I have recently been working on a site design, and unfortunately cannot link to it as it contains proprietary information that has not been released, that has been commissioned to be accessible by a certain group of their target market.

The group falls into the baby boomer age range and has lower quality vision (glasses, frequently bifocals).

I originally set the font to 12pt Geneva, Arial, Helvetica, sans-serif using CSS. The client then requested that the font be enlarged, so I went to 14pt in the same family.

After further review, the client has requested that the site be set to 16pt fonts on all body text.

My response, as a developer, was that if the group they are discussing is less than 50% of their target market, the larger fonts for all users of the site may detract from it. However, if the group is a majority of their users, it may very well be the idea to enlarge the font.

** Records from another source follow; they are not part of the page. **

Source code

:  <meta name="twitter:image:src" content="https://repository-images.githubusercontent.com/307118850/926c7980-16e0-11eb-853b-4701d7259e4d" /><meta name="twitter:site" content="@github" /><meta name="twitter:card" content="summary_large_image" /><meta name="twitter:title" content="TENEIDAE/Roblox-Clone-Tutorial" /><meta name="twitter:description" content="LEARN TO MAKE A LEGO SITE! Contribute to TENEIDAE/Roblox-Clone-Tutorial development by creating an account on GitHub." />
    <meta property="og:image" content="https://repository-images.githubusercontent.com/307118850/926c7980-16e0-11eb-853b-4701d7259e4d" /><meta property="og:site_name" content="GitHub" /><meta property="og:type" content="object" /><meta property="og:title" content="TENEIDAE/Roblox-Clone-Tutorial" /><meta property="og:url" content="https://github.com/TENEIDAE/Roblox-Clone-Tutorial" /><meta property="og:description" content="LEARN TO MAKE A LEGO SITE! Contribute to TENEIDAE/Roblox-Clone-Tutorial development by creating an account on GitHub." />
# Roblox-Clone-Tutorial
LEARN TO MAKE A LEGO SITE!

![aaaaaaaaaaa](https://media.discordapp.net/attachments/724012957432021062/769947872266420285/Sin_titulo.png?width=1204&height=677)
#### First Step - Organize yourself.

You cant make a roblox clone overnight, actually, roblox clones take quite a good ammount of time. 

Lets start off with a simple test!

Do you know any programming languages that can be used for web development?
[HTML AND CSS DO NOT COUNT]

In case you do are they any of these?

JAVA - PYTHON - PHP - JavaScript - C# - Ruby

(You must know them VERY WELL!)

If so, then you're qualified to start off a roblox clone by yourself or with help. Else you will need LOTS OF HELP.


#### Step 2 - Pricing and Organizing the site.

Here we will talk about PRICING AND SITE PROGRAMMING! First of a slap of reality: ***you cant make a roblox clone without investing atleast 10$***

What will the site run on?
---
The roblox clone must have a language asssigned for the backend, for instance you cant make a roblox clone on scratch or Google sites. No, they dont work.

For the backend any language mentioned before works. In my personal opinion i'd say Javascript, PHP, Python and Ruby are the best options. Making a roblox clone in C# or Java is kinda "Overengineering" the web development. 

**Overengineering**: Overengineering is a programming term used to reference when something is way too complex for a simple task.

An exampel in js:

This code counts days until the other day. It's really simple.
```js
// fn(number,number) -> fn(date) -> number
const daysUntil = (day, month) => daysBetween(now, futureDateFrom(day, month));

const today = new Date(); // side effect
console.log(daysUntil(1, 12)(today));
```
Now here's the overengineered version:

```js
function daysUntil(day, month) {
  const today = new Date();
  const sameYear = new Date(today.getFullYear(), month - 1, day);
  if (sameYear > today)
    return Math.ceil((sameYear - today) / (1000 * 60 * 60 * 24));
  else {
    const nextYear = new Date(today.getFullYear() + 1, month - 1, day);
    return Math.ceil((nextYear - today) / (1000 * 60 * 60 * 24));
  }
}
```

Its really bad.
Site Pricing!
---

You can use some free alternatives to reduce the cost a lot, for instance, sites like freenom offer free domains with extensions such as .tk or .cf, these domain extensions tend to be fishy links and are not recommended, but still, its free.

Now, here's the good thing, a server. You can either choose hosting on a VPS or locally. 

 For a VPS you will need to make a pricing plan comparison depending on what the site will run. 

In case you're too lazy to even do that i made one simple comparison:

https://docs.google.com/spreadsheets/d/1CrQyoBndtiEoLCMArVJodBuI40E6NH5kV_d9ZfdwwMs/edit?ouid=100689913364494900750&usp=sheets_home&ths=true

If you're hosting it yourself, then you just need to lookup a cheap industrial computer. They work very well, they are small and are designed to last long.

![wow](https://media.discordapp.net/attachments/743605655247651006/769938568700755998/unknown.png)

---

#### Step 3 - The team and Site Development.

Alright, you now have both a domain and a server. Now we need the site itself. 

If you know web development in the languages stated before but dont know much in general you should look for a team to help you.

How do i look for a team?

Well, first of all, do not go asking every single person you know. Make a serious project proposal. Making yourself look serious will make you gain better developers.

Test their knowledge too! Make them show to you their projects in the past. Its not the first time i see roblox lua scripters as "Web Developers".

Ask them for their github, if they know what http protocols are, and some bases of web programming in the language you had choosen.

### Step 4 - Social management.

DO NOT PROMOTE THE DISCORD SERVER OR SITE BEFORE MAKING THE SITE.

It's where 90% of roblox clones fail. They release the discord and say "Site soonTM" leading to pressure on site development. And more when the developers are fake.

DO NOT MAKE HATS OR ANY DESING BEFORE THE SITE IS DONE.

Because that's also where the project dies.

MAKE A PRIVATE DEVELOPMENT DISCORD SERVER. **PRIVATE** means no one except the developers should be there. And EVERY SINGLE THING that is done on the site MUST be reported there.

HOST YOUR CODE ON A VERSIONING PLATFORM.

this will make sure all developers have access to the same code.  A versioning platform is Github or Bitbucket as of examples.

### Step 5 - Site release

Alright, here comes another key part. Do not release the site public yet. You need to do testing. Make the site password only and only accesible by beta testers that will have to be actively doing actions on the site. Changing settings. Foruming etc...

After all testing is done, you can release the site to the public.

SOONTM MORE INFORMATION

Also, I am not sure what resolution my client is using to view the page in, but standard design conventions that I follow are to design to 800 x 600 and have no horizontal scrolling. The text at 14pt on this resolution is quite large. At 16pt the site becomes unreadable to standard audiences. I suggested that they try viewing the site at the 800 x 600 resolution to verify the text size, as most computer users with vision problems will run 800 x 600 or even 640 x 480 to enalrge the content on the screen. Am I wrong in that area?

As an end question, what are the typical font settings for accessible web sites? Is there a general size and font family that should be used?

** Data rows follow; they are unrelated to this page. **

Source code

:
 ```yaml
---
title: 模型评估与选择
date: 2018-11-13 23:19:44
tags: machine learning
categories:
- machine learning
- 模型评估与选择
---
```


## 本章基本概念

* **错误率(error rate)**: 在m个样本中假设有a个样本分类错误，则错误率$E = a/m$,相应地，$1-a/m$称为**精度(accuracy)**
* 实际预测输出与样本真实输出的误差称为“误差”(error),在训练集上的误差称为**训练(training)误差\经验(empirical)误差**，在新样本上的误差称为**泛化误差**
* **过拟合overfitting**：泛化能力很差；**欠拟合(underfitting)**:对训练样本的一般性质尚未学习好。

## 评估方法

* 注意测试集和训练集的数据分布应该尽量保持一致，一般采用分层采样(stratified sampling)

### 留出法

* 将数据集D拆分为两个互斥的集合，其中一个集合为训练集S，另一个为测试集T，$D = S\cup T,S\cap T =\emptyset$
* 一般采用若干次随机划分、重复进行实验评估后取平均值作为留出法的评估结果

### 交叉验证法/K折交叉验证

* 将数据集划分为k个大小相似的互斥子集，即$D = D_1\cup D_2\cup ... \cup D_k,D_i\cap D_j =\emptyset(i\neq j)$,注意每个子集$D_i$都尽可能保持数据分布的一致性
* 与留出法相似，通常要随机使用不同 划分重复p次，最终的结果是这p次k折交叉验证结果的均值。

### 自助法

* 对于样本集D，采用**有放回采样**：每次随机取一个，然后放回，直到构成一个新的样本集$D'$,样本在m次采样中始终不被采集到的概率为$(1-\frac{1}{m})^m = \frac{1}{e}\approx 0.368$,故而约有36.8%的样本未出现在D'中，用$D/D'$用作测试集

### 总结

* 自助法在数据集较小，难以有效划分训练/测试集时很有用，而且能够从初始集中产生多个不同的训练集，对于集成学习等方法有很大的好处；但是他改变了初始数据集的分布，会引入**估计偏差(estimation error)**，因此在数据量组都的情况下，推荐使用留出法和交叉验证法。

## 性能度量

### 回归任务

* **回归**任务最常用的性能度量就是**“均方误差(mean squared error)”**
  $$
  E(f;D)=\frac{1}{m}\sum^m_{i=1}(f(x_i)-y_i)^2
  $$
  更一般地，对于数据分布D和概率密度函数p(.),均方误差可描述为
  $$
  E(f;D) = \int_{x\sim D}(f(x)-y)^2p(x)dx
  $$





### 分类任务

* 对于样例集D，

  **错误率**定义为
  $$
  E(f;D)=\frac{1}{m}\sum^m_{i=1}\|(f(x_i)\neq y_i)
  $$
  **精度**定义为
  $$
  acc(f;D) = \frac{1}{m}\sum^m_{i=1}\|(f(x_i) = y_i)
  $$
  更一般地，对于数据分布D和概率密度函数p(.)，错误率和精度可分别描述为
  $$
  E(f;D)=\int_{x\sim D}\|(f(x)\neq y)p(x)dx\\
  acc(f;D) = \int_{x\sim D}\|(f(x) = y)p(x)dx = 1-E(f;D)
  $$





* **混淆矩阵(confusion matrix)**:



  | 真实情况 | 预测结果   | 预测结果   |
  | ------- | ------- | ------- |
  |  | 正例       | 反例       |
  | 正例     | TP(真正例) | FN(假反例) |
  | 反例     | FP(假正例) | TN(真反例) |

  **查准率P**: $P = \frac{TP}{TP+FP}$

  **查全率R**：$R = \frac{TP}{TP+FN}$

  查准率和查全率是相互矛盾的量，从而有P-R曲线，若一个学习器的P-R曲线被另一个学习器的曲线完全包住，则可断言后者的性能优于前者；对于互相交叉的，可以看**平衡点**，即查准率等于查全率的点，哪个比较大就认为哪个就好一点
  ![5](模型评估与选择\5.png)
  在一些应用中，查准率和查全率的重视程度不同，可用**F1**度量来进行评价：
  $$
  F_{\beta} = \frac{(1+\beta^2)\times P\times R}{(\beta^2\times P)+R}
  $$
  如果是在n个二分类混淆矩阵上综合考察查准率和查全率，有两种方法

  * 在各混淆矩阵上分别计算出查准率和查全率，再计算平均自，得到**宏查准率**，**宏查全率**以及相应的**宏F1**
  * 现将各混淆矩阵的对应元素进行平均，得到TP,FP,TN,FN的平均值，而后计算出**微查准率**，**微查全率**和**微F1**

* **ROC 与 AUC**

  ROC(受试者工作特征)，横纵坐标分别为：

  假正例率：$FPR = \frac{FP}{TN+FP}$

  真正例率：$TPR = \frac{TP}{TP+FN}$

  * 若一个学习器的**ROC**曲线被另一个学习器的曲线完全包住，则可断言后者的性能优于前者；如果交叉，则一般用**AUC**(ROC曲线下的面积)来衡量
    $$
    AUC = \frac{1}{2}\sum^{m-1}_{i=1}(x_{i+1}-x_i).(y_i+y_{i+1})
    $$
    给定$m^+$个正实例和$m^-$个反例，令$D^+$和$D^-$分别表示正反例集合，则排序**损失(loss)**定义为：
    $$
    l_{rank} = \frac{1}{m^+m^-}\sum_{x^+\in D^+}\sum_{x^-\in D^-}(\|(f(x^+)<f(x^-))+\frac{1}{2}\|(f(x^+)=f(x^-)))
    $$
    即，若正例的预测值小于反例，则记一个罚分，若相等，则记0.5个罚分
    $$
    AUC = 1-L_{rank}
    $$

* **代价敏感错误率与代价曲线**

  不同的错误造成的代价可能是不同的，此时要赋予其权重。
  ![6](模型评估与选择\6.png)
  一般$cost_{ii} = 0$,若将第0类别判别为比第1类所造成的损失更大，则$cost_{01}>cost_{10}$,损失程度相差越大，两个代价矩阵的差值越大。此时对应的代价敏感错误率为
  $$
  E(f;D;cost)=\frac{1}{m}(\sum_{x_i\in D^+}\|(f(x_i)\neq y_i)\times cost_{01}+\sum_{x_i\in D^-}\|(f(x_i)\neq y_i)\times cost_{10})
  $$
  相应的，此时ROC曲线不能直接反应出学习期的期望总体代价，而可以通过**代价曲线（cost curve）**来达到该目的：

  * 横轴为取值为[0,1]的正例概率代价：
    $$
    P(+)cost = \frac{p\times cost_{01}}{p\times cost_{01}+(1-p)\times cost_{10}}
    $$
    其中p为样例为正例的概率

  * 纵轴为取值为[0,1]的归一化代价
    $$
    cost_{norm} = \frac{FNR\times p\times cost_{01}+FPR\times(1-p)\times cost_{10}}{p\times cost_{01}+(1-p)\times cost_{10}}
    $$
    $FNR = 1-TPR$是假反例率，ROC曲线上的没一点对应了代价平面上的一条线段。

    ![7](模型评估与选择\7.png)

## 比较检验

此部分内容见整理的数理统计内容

I know I could dynamically change the font size using CSS per the visitors preferences, however, I am not sure that the client wants the users to need to change the site for their needs.

Any insight or help is greatly appreciated,

Webnauts
11-08-2003, 09:23 AM
From the accessibility and usability point of view, it is recommended to use as a minimum font size equal with 12px.

Text sizing must read!

Pixels... IE PC doesn't resize text. Example: body { font-size: 12px; }

Em... IE PC displays unreadable small text when user browser is set to smaller and em is less than 1. Example: body { font-size: 0.80em; }

Percentage usually works. Example: body { font-size: 80%; }

Keywords usually works. Example: body { font-size: smaller; }

Here is a table of font sizes:

100% = 1.0em = 16px = 15pt
95% = 0.95em = 15px = 14pt
90% = 0.9em = 14px = 13pt
85% = 0.85em = 13px = 12pt
80% = 0.8em = 12px = 11pt
75% = 0.75em = 11px = 10pt
70% = 0.7em = 10px = 9pt
65% = 0.65em = 9px = 8pt

Some resources for further reading:

Care With Font Size: http://www.w3.org/2003/07/30-font-size

Font sizes: http://hotwired.lycos.com/webmonkey/99/41/index3a_page3.html?tw=design

Using relative font sizes: http://diveintoaccessibility.org/day_26_using_relative_font_sizes.html

Accessible web text - sizing up the issues: http://www.mcu.org.uk/articles/textsize.html

Font size: the 'font-size' and 'font-size-adjust' properties: http://www.w3.org/TR/REC-CSS2/fonts.html#font-size-props

What's wrong with the FONT element? http://www.mcsr.olemiss.edu/~mudws/font.html

Size matters: http://www.alistapart.com/stories/sizematters/

Making Text Legible: http://www.lighthouse.org/print_leg.htm

If you have any further questions, please feel free to post the.

southplatte
11-08-2003, 12:43 PM
Webnauts,

Thank you for such a wealth of information you responded with. I found it extremely helpful and insightful.

Again, thank-you and have a wonderful day!

greeneagle
01-29-2004, 12:22 AM
southplatte,

Yes there is a potential for usability issues viewing CSS controlled fonts because IE does not rerender CSS fonts like the depricated. CSS fonts do not respond to the "View - Text Size" browser command.

A good way around that problem is demonstrated on every single WPW page!--- check out the "Adjust Font Size" selections at the very top left hand corner of this page, in the green bar.

Using 3 different CSS sheets it again becomes viewer selectable, making your page more comfortable for a larger viewing audience.